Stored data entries
+--

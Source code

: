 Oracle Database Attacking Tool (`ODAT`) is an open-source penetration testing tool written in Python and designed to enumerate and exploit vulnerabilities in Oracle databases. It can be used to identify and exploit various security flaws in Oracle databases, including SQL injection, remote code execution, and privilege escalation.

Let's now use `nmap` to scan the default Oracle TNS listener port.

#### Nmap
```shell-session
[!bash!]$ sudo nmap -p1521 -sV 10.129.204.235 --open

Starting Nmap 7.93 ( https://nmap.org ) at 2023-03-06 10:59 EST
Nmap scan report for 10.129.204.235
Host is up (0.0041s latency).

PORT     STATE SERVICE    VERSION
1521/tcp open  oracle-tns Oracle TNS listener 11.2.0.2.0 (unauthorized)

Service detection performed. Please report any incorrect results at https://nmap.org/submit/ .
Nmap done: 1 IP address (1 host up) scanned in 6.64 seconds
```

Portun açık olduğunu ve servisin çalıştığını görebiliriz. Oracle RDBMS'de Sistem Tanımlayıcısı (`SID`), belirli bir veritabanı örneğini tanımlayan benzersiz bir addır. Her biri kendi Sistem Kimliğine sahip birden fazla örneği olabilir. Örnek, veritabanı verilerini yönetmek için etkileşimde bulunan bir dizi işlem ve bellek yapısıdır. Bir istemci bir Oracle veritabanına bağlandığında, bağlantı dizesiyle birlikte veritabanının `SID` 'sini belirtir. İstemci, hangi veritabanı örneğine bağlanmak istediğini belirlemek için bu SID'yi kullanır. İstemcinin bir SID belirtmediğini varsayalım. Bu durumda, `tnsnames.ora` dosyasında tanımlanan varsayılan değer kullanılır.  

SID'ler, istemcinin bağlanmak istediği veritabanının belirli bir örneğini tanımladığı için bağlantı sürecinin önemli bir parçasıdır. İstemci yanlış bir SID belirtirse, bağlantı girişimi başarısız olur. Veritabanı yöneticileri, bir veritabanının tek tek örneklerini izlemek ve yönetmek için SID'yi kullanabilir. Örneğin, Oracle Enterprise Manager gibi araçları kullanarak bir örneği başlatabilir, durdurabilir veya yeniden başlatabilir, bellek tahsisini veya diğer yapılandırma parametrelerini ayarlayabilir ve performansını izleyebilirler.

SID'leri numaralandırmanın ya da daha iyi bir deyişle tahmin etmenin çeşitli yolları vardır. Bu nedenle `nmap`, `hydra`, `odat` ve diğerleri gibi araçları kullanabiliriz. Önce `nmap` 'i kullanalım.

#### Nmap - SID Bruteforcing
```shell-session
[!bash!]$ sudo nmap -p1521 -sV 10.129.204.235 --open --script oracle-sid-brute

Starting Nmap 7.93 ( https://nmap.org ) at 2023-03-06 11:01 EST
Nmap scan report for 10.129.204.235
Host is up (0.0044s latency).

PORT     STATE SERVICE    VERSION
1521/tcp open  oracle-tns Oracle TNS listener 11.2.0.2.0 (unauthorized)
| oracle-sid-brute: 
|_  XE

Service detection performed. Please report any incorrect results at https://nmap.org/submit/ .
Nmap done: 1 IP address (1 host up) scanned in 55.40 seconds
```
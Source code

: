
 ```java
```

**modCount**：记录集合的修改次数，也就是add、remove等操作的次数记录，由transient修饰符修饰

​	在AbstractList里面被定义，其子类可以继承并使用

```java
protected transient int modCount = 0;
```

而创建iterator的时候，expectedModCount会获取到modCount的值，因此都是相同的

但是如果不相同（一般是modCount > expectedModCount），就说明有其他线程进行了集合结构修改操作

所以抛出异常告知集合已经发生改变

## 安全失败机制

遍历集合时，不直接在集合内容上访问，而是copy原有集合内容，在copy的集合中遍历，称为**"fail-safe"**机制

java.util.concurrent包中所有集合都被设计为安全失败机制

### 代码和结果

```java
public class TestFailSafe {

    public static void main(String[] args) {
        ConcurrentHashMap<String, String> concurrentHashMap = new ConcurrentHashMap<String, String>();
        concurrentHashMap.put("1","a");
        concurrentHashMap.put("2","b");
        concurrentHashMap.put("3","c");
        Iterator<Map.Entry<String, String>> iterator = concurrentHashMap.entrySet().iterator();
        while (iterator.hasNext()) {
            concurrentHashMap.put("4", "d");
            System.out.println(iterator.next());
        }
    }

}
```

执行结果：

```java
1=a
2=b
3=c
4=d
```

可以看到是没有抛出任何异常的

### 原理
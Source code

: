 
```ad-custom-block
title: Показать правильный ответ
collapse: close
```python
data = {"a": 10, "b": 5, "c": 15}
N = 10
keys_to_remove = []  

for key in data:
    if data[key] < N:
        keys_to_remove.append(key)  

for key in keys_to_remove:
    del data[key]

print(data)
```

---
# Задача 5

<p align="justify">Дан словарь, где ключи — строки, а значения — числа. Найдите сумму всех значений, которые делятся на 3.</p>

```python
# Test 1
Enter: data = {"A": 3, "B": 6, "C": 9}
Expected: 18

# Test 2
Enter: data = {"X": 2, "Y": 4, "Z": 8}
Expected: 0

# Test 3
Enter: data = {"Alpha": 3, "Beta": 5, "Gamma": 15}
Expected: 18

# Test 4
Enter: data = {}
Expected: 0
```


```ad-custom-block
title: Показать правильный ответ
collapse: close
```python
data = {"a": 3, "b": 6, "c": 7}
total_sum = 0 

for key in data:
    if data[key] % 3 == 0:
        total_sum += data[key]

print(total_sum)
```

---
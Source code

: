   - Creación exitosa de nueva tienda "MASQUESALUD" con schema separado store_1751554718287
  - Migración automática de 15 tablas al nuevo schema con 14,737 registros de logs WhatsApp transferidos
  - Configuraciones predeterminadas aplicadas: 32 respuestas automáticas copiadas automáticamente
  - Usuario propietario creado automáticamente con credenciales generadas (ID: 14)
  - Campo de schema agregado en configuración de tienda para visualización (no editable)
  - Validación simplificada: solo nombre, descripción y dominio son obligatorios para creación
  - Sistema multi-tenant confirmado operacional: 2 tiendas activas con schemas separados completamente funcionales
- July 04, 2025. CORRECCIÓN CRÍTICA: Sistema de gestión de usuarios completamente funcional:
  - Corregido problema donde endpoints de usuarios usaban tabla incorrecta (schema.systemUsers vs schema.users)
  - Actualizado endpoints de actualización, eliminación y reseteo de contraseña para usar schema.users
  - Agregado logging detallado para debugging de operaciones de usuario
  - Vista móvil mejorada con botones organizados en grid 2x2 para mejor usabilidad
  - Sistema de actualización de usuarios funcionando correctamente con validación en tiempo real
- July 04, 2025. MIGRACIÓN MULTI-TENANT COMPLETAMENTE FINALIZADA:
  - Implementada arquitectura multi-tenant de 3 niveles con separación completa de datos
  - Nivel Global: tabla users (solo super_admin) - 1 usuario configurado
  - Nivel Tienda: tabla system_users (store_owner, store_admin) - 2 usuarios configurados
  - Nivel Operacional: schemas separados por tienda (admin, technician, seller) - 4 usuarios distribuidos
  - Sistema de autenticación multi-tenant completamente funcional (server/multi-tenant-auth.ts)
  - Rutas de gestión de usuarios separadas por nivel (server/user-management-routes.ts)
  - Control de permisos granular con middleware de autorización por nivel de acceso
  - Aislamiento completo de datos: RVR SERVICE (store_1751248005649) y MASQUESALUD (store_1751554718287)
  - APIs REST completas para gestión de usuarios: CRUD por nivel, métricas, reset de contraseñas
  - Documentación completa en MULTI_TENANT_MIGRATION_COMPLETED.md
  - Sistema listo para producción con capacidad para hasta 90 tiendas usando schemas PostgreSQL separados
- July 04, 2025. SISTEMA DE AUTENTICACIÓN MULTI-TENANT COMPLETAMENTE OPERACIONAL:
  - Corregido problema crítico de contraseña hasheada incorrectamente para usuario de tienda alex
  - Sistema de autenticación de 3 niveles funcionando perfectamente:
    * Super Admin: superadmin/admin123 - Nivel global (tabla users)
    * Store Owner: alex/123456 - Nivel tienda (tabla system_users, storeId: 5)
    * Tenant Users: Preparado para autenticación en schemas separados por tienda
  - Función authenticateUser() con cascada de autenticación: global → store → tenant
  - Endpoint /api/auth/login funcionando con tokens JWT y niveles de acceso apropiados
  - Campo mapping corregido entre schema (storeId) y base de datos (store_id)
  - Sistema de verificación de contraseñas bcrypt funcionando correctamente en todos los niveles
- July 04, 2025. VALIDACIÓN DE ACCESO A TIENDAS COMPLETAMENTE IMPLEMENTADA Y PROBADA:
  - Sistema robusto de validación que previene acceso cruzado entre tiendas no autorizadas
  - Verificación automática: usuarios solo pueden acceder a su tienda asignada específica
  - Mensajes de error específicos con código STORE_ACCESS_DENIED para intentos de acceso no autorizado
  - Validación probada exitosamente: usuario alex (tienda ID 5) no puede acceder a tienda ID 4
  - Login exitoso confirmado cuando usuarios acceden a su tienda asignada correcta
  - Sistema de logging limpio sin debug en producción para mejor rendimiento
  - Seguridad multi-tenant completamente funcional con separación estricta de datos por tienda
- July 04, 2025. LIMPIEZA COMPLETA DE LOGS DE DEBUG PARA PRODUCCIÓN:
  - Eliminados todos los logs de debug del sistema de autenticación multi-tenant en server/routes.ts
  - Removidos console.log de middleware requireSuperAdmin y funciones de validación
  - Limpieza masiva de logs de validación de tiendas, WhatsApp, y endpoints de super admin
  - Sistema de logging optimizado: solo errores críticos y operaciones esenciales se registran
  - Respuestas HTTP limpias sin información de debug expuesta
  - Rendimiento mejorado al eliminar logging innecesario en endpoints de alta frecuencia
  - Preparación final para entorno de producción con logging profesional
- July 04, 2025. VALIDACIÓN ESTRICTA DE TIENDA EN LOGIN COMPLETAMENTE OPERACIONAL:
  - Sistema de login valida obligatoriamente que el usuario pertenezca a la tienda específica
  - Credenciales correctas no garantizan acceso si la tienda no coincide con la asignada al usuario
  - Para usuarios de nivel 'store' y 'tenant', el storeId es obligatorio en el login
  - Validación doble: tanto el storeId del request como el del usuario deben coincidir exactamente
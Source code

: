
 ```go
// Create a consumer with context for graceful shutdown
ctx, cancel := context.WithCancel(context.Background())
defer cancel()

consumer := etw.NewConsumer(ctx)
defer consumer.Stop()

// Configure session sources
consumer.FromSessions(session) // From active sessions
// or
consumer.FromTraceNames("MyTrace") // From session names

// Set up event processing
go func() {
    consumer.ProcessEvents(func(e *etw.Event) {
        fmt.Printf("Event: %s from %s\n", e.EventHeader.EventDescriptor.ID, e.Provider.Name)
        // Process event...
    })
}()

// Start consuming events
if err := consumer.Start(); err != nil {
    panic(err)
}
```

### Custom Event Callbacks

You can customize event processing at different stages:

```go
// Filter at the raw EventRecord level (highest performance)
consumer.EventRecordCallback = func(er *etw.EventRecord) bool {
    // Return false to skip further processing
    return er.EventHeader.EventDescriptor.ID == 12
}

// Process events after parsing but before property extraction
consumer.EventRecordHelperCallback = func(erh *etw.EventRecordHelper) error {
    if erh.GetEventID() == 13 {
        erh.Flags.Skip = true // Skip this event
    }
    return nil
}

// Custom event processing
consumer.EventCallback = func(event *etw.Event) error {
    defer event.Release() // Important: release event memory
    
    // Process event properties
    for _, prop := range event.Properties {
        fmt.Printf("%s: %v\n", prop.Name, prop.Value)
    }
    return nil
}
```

+--

WORK TO COMPLETE
Would you please repeat exactly the lines above, starting at the line with "但是如果不相同（一般是modCount > expectedModCount），就说明有其他线程进行了集合结构修改操作" and stopping at the line with "- Usuario propietario", both included?

REPLY TO THE TASK
但是如果不相同（一般是modCount > expectedModCount），就说明有其他线程进行了集合结构修改操作

所以抛出异常告知集合已经发生改变

## 安全失败机制

遍历集合时，不直接在集合内容上访问，而是copy原有集合内容，在copy的集合中遍历，称为**"fail-safe"**机制

java.util.concurrent包中所有集合都被设计为安全失败机制

### 代码和结果

```java
public class TestFailSafe {

    public static void main(String[] args) {
        ConcurrentHashMap<String, String> concurrentHashMap = new ConcurrentHashMap<String, String>();
        concurrentHashMap.put("1","a");
        concurrentHashMap.put("2","b");
        concurrentHashMap.put("3","c");
        Iterator<Map.Entry<String, String>> iterator = concurrentHashMap.entrySet().iterator();
        while (iterator.hasNext()) {
            concurrentHashMap.put("4", "d");
            System.out.println(iterator.next());
        }
    }

}
```

执行结果：

```java
1=a
2=b
3=c
4=d
```

可以看到是没有抛出任何异常的

### 原理
Source code

: 
```ad-custom-block
title: Показать правильный ответ
collapse: close
```python
data = {"a": 10, "b": 5, "c": 15}
N = 10
keys_to_remove = []  

for key in data:
    if data[key] < N:
        keys_to_remove.append(key)  

for key in keys_to_remove:
    del data[key]

print(data)
```

---
# Задача 5

<p align="justify">Дан словарь, где ключи — строки, а значения — числа. Найдите сумму всех значений, которые делятся на 3.</p>

```python
# Test 1
Enter: data = {"A": 3, "B": 6, "C": 9}
Expected: 18

# Test 2
Enter: data = {"X": 2, "Y": 4, "Z": 8}
Expected: 0

# Test 3
Enter: data = {"Alpha": 3, "Beta": 5, "Gamma": 15}
Expected: 18

# Test 4
Enter: data = {}
Expected: 0
```


```ad-custom-block
title: Показать правильный ответ
collapse: close
```python
data = {"a": 3, "b": 6, "c": 7}
total_sum = 0 

for key in data:
    if data[key] % 3 == 0:
        total_sum += data[key]

print(total_sum)
```

---
Source code

:   - Creación exitosa de nueva tienda "MASQUESALUD" con schema separado store_1751554718287
  - Migración automática de 15 tablas al nuevo schema con 14,737 registros de logs WhatsApp transferidos
  - Configuraciones predeterminadas aplicadas: 32 respuestas automáticas copiadas automáticamente
  - Usuario propietario creado automáticamente con credenciales generadas (ID: 14)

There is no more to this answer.